Her boyfriend (Aiden) calls her LP.  I usually call her Pepply and strangers who meet her for the first time often rename her Penny.  She’s Penelope.

I’m her favorite.  She prefers my lap to a high chair.  She chooses me over her mother when it’s time to put her hair in pony tails.  She steals sips from my cup.  She stumbles through the house in my shoes.  She squeezes my faces between her chubby palms, leans in to touch her nose against mine and stares into me with her coal black eyes.  “I love you, Daddy.” She loves me because I’m weak.  She’s kryptonite in a diaper and I’m Superman on my knees giving her another popsicle because her gravelly “please” is the sweetest sound in the world.

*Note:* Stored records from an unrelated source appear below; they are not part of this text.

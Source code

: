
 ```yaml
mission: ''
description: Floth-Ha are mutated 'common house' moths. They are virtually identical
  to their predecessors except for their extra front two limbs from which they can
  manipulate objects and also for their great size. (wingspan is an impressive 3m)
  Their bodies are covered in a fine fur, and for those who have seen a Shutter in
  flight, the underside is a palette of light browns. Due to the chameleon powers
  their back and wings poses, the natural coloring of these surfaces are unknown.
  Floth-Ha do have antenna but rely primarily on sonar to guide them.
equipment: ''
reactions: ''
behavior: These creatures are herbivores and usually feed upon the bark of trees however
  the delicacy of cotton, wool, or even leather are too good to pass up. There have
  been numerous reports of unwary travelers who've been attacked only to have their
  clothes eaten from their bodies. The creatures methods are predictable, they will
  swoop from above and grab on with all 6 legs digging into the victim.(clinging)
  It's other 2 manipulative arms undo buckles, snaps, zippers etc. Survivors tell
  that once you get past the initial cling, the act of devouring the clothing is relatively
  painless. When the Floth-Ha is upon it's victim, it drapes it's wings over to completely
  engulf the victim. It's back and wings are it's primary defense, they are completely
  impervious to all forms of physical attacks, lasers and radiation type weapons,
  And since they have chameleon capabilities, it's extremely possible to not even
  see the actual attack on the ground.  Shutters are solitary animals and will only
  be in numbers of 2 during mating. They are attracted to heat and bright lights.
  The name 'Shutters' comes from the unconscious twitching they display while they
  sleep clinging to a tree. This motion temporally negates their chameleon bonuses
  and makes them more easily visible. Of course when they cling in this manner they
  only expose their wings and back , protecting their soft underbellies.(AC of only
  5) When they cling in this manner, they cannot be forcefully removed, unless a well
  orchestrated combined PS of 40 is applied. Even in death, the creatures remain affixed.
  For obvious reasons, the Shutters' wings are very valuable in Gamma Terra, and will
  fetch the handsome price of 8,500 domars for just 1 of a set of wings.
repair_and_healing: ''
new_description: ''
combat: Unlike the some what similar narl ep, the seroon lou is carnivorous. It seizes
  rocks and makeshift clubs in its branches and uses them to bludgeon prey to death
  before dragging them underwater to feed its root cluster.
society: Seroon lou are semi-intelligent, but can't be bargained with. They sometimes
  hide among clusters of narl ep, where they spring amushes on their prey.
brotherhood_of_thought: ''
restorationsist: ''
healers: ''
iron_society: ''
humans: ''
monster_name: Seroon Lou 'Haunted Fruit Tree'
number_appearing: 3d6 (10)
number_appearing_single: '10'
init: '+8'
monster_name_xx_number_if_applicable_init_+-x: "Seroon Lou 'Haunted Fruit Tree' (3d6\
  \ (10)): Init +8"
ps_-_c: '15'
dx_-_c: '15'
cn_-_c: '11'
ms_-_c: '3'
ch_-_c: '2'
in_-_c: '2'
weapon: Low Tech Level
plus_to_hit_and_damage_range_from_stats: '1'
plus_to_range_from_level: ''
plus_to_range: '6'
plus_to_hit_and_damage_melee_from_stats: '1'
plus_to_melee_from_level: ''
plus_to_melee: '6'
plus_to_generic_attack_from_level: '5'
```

I watched her in the rear view mirror tis morning, singing along to the radio.  “Is this you, Daddy?” Her hair up in a bun, strands of it cascading down around her chipmunk cheeks bulging from a wad of grape gum her mother would never let her have.  She’s beautiful and brilliant like her mommy.  She can count to ten and she’s only two.  Nurturing.  She puts band-aids on me when I burn myself cooking, kissing every boo-boo.  “Awww.  You’re alright, Daddy.” Soft-hearted.  Crying when a grasshopper’s legs are yanked from its torso by big brother.  Funny.  What other two year-old turns flower stickers into pasties and dances around the room yelling “booty” to pry a laugh from the serious grown-up glazed over working at a desk?

imageI think about all she is today and I want to stay here in the now.  But I can’t.  If she’s this amazing this morning what will she be tomorrow and the next day? I fast forward in my mind.  She’s playing basketball and clarinet and she thinks she’s fat or ugly or dumb.  She’s doubting whether she’ll make it through middle school safely.  I think about all she’ll be on the other side of acne and awkward proms and how she won’t know it yet but she’ll become a woman.  I leap ahead a decade from then.  She’s in love with a boy who’s not good enough for her.  He plays guitar and wants to move to LA or New York or Nashville.  They’re in the car on the way to a restaurant.  He has a surprise in his front pocket worth three month’s pay.  He thinks she’s beautiful, soft-hearted, and brilliant.  Her hair is up, pieces of it cascading down around her cheeks.  He wants her to be his bride forever.  But she doesn’t know it yet.

Today she prances around her bedroom in a tiara and a diaper.  We sing and eat potato chips together and laugh when she toots.  She’s the last little kid in the house.  She’s inspiration in flip-flops.  She’s amazing.  She’s a friend, actress, accountant, boy magnet, mother, scholar, teacher, artist in the making.  She just doesn’t know it yet.